Many advocates for immigrants and health care access characterize the proposal as of a piece with other steps the administration has taken against immigrants, including, recently, the enactment of a rule that would make it harder for legal immigrants to gain citizenship if they use public resources such as Medicaid or housing assistance.
“Rolling back this regulation is the latest step this administration has taken in blatantly permitting discrimination to occur,” said Mara Youdelman, managing attorney for the Washington, D.C., office of the National Health Law Program, a health care advocacy group.
Most states have adopted their own language requirements for health care providers and insurers. Their scope and the specifics vary widely.
Studies have shown that inadequate language services can result in consequential medical mistakes, including death. Patients may be unable to describe their symptoms for doctors or complete medical histories. They may not understand medication regimens or discharge instructions.
A 2010 study by the University of California Berkeley School of Public Health, published by the National Health Law Program, of a medical malpractice carrier operating in four states found that 2.5% of the carrier’s claims, resulting in nearly $2.3 million in damages or settlements, could be attributed to a provider’s failure to provide adequate interpretive services.
Even without the changes sought by the Trump administration, compliance with the current language requirements is lagging, advocates say. “Right now, with the regs we have, we hear these stories of people with limited English proficiency not getting adequate access to interpretive services,” said Kathy Ko Chin, CEO of the Asian & Pacific Islander American Health Forum, an immigrant health advocacy organization based in Oakland, California.
People who do not speak English very well come back from their medical providers, she said, “and really don’t know what happened to them. They don’t know what their medication regimen is, what it’s for, and how to use it.”
Studies bear out Chin’s impression of a lack of compliance. A 2016 study in Health Affairs found that in 2013, more than a third of 4,514 U.S. general hospitals did not provide language services, including a quarter of those in “high-need” areas, where more than 10% of the surrounding population spoke limited English. (That survey was conducted before the Obama administration had published its rules on language requirements.)
Medical providers that comply sometimes have interpreters on staff but more often rely on professional medical interpretation services, which can on very short notice get trained interpreters on the phone or video conferencing with practitioners and patients.

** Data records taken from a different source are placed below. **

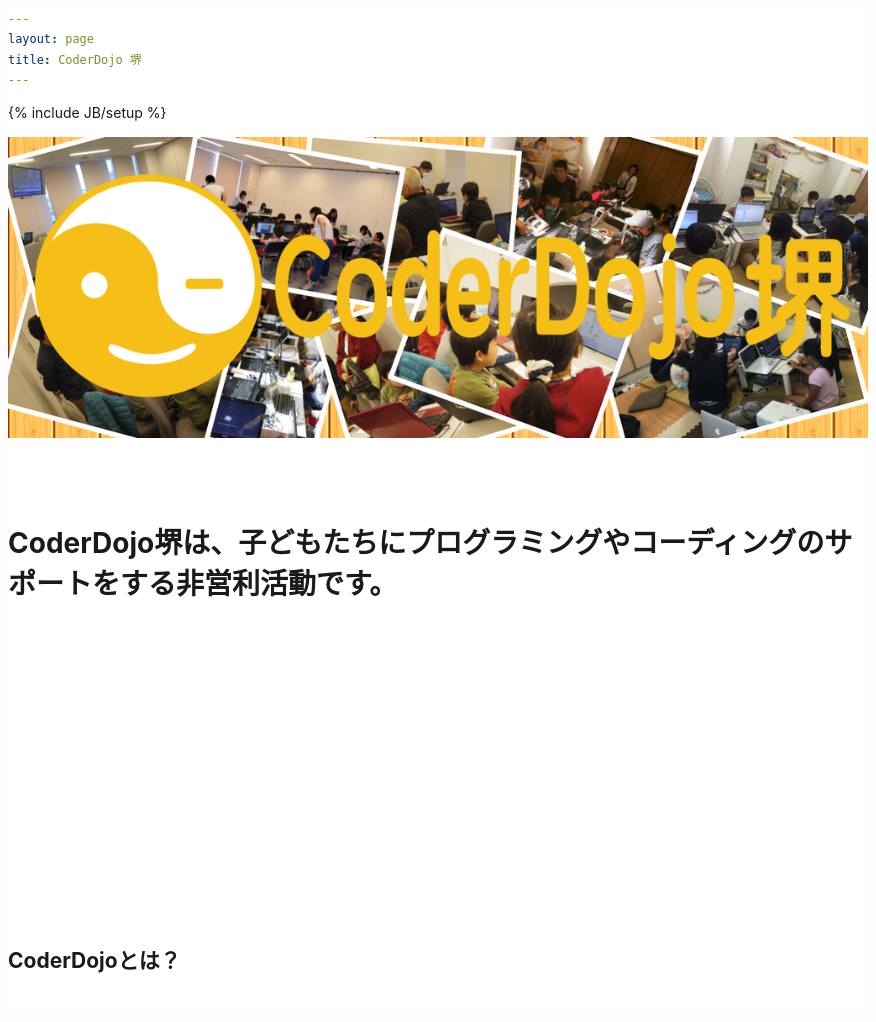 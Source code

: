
 ```yaml
---
layout: page
title: CoderDojo 堺
---
```

{% include JB/setup %}


<div class="row">
  <div class="col-xs-12 col-sm-12 col-md-12 col-lg-12">
    <img src="./images/top.png" alt="CoderDojo堺" class="img-responsive center-block topimage imageshadow">
  </div>
</div>


<div class="row coderdojobgcolor-head">
  <div class="col-xs-12 col-sm-12 col-md-12 col-lg-12 text-center">
    <br><br>
    <h1>
      CoderDojo堺は、子どもたちにプログラミングやコーディングのサポートをする非営利活動です。<br>
    </h1>
    <br>
    <p class="visible-xs"><br></p>
    <p class="visible-sm"><br></p>
    <p class="visible-md"><br></p>
    <p class="visible-lg"><br></p>
    <br><br><br>
  </div>
</div>





<div class="row coderdojobgcolor-white">
  <div class="col-xs-12 col-sm-12 col-md-12 col-lg-12 text-center">
    <br id="about-coderdojo">
    <br>
    <br>
    <h2>
      <span class="heading-y">CoderDojoとは？</span>
      <span class="heading-y-re"></span>
    </h2>
    <br>
  </div>
</div>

Andrea Caracostis, CEO of Hope Clinic in Houston, which operates four health centers serving 20,000 people, most of them multilingual, recalled a recent case in which a Chinese immigrant brought her 6-year-old daughter to one of the clinics one morning. The child was apparently suicidal, smashing her head into the walls. The clinic directed the woman to take the child to a nearby hospital with psychiatric services. That evening, a clinic volunteer dropped by the hospital to check on the mother and child.
The volunteer found them still in the waiting room, unseen because no translator had been found.
“Can you imagine,” Caracostis said, “a child who was suicidal in an ER for 12 hours because there was no translator?”